■ **Work order**:
Take the data below. Output it exactly from its first line through the line containing "- engineer likes singular answer".

Collected data
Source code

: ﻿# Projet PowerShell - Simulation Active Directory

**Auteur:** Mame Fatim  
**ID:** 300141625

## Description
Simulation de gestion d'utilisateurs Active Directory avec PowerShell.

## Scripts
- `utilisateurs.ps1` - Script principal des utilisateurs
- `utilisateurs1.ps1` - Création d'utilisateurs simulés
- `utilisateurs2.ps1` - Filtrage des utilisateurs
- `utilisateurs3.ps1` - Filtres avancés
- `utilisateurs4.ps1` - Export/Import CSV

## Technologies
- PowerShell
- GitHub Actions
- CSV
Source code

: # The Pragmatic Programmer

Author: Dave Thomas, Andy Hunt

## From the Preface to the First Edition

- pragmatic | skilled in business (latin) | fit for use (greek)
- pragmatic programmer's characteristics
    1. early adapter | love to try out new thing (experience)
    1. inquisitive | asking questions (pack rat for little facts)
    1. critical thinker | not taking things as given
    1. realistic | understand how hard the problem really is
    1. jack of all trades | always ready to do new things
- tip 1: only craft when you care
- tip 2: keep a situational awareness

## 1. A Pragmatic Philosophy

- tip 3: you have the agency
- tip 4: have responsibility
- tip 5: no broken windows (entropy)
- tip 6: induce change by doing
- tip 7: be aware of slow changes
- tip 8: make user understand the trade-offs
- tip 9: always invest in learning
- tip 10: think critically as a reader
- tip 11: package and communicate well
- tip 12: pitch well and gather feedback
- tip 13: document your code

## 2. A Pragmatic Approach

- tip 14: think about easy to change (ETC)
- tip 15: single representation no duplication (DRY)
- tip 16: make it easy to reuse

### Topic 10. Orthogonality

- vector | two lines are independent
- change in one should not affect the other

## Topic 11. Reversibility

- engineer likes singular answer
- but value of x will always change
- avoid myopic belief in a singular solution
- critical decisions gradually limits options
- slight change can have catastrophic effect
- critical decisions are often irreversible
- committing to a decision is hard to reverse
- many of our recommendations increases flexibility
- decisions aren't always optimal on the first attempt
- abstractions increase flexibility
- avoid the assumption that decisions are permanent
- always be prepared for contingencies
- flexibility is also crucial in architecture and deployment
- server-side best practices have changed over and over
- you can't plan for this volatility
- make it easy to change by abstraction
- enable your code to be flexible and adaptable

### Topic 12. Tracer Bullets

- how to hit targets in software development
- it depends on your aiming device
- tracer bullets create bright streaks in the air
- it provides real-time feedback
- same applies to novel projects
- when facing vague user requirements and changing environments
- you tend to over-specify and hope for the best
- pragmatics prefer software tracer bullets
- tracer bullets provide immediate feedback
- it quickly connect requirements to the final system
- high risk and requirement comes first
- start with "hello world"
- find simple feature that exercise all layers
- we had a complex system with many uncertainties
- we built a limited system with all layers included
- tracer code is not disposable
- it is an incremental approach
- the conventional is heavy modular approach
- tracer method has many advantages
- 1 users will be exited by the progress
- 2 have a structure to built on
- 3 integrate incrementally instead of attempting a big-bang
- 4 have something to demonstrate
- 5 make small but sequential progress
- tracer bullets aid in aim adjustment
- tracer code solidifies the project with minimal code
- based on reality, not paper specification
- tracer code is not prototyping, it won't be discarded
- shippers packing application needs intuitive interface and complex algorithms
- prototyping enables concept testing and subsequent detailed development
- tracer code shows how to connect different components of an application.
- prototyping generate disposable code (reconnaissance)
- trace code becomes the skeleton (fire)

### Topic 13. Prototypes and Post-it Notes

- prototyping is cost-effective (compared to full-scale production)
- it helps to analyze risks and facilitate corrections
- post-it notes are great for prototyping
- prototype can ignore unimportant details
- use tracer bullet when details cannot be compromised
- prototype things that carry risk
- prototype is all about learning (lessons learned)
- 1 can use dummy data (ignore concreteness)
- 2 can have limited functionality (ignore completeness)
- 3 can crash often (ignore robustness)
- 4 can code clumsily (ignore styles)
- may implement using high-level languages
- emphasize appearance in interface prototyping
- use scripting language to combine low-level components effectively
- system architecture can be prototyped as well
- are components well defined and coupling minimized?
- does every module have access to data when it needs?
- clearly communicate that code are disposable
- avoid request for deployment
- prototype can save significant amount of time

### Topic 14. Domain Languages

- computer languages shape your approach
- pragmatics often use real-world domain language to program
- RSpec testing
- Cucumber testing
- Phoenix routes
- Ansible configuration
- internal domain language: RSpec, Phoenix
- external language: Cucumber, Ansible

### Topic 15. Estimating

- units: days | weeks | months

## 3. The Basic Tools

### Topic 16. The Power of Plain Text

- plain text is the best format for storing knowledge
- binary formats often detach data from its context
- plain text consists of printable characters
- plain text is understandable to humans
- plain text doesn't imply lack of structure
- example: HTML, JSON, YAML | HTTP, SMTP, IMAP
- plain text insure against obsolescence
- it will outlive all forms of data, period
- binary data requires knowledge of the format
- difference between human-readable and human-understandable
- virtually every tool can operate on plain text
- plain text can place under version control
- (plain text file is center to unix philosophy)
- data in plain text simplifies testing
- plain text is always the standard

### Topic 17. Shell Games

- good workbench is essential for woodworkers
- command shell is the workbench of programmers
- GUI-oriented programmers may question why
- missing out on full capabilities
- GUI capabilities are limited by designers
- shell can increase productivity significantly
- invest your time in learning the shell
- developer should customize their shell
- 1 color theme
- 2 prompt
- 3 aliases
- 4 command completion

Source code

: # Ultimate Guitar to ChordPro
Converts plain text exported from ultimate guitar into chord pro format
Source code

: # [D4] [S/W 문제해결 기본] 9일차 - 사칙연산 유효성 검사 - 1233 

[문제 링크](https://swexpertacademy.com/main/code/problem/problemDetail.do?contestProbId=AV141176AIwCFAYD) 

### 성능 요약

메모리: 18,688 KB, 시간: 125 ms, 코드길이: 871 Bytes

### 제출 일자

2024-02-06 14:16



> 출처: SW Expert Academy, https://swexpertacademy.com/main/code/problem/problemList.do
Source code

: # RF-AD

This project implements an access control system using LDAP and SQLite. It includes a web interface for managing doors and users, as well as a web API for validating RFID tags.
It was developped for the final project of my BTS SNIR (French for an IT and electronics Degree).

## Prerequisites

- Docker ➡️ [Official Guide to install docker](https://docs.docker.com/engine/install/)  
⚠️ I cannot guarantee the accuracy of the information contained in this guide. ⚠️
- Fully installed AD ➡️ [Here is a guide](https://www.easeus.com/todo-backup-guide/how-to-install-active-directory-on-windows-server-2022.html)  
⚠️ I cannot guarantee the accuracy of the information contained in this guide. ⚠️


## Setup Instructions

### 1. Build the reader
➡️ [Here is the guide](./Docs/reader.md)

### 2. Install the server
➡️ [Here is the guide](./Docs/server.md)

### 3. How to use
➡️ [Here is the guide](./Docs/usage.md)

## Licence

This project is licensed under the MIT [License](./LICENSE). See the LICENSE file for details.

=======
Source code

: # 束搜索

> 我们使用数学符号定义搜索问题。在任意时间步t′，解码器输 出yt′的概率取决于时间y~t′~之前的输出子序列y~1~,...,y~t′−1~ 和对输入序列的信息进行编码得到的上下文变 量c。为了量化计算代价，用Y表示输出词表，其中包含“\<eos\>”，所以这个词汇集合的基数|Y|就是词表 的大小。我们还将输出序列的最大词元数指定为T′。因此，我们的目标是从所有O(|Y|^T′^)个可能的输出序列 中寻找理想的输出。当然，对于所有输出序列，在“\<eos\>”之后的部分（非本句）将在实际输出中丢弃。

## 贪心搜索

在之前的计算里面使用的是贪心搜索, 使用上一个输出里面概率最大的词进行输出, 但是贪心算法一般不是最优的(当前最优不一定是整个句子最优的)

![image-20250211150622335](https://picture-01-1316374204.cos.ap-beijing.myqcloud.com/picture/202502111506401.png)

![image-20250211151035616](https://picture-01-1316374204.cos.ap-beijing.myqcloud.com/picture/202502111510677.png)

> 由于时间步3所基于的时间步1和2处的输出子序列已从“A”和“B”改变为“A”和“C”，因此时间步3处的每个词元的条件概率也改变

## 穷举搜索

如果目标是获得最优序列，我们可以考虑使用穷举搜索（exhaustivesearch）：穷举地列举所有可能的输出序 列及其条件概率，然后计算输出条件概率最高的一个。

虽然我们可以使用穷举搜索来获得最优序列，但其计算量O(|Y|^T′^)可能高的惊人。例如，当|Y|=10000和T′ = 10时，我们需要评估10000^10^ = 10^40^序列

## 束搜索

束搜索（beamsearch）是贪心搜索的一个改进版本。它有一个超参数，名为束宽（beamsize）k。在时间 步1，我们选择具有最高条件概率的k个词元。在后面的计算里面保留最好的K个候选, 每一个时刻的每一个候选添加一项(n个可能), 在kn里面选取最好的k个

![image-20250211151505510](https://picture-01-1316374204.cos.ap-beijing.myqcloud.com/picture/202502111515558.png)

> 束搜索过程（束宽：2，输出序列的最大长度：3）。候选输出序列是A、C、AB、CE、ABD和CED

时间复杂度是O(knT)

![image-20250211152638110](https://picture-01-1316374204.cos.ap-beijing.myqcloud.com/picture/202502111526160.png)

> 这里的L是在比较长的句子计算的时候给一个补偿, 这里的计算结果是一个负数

■ **Solution**:
Source code

: ﻿# Projet PowerShell - Simulation Active Directory

**Auteur:** Mame Fatim  
**ID:** 300141625

## Description
Simulation de gestion d'utilisateurs Active Directory avec PowerShell.

## Scripts
- `utilisateurs.ps1` - Script principal des utilisateurs
- `utilisateurs1.ps1` - Création d'utilisateurs simulés
- `utilisateurs2.ps1` - Filtrage des utilisateurs
- `utilisateurs3.ps1` - Filtres avancés
- `utilisateurs4.ps1` - Export/Import CSV

## Technologies
- PowerShell
- GitHub Actions
- CSV
Source code

: # The Pragmatic Programmer

Author: Dave Thomas, Andy Hunt

## From the Preface to the First Edition

- pragmatic | skilled in business (latin) | fit for use (greek)
- pragmatic programmer's characteristics
    1. early adapter | love to try out new thing (experience)
    1. inquisitive | asking questions (pack rat for little facts)
    1. critical thinker | not taking things as given
    1. realistic | understand how hard the problem really is
    1. jack of all trades | always ready to do new things
- tip 1: only craft when you care
- tip 2: keep a situational awareness

## 1. A Pragmatic Philosophy

- tip 3: you have the agency
- tip 4: have responsibility
- tip 5: no broken windows (entropy)
- tip 6: induce change by doing
- tip 7: be aware of slow changes
- tip 8: make user understand the trade-offs
- tip 9: always invest in learning
- tip 10: think critically as a reader
- tip 11: package and communicate well
- tip 12: pitch well and gather feedback
- tip 13: document your code

## 2. A Pragmatic Approach

- tip 14: think about easy to change (ETC)
- tip 15: single representation no duplication (DRY)
- tip 16: make it easy to reuse

### Topic 10. Orthogonality

- vector | two lines are independent
- change in one should not affect the other

## Topic 11. Reversibility

- engineer likes singular answer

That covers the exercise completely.